= Renee Metivier Baillie =

American long-distance runner

Renee Metivier Baillie (born December 25, 1981) is an American long-distance runner who competed at multiple IAAF World Cross Country Championships and finished eighth at the 2012 Chicago Marathon.

==Early life and college==
Renee Metivier Baillie was born on December 25, 1981, in Highland Village, Texas. In high school, Metivier Baillie was a three-time state champion.

In college, she was an 11-time All-American for the University of Colorado and Georgia Tech.

==Elite career==
In 2010, Metivier Baillie won the 3000 meters at the USA Indoor Track and Field Championships, but did not compete in the world championships that year.

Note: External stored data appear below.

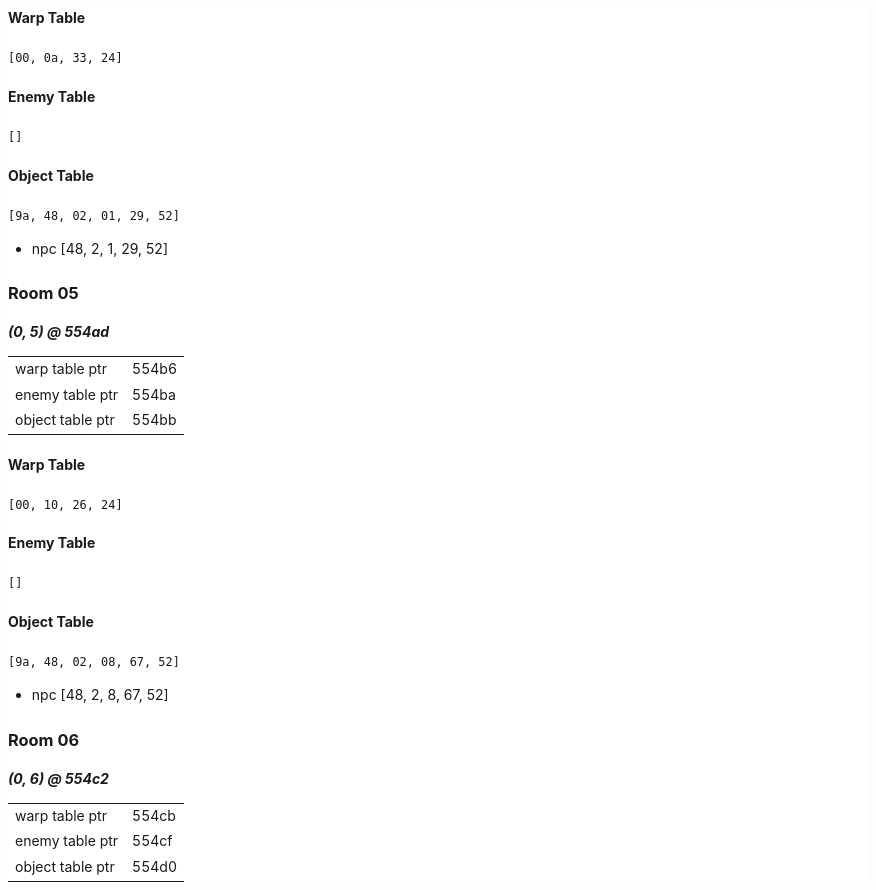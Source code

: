 #### Warp Table

```
[00, 0a, 33, 24]
```

#### Enemy Table

```
[]
```

#### Object Table

```
[9a, 48, 02, 01, 29, 52]
```

- npc [48, 2, 1, 29, 52]

### Room 05

 ***(0, 5) @ 554ad***

| | |
|-|-|
| warp table ptr | 554b6 |
| enemy table ptr | 554ba |
| object table ptr | 554bb |

#### Warp Table

```
[00, 10, 26, 24]
```

#### Enemy Table

```
[]
```

#### Object Table

```
[9a, 48, 02, 08, 67, 52]
```

- npc [48, 2, 8, 67, 52]

### Room 06

 ***(0, 6) @ 554c2***

| | |
|-|-|
| warp table ptr | 554cb |
| enemy table ptr | 554cf |
| object table ptr | 554d0 |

In 2012, Metivier Baillie won the US 20K championship and finished eighth at the 2012 Chicago Marathon.

In 2016, Metivier Baillie won the US Half marathon trail championship at Lake Padden Trail Half Marathon in Bellingham, Washington.

In 2020, during the COVID-19 lockdown, Metivier broke several treadmill world records during the Chaski Challenge. En route to her 50 km world record of 3:11:42, she set records at the marathon, 2:40:55, and half-marathon, 1:19:29, distances. The old treadmill 50 km record was 3:51:25. The half-marathon record was short-lived, as only a few hours later Sara Hall lowered the mark to 1:09:03.

==World Cross Country Championships Competition record==
- 2010: 38th (senior race)
- 2008: 49th (senior race)
- 2007: 36th (senior race)
- 2006: 49th (long race)
- 2005: 42nd (long race)

==Sponsorship==
Metivier Baillie has been sponsored by Nike and Mizuno.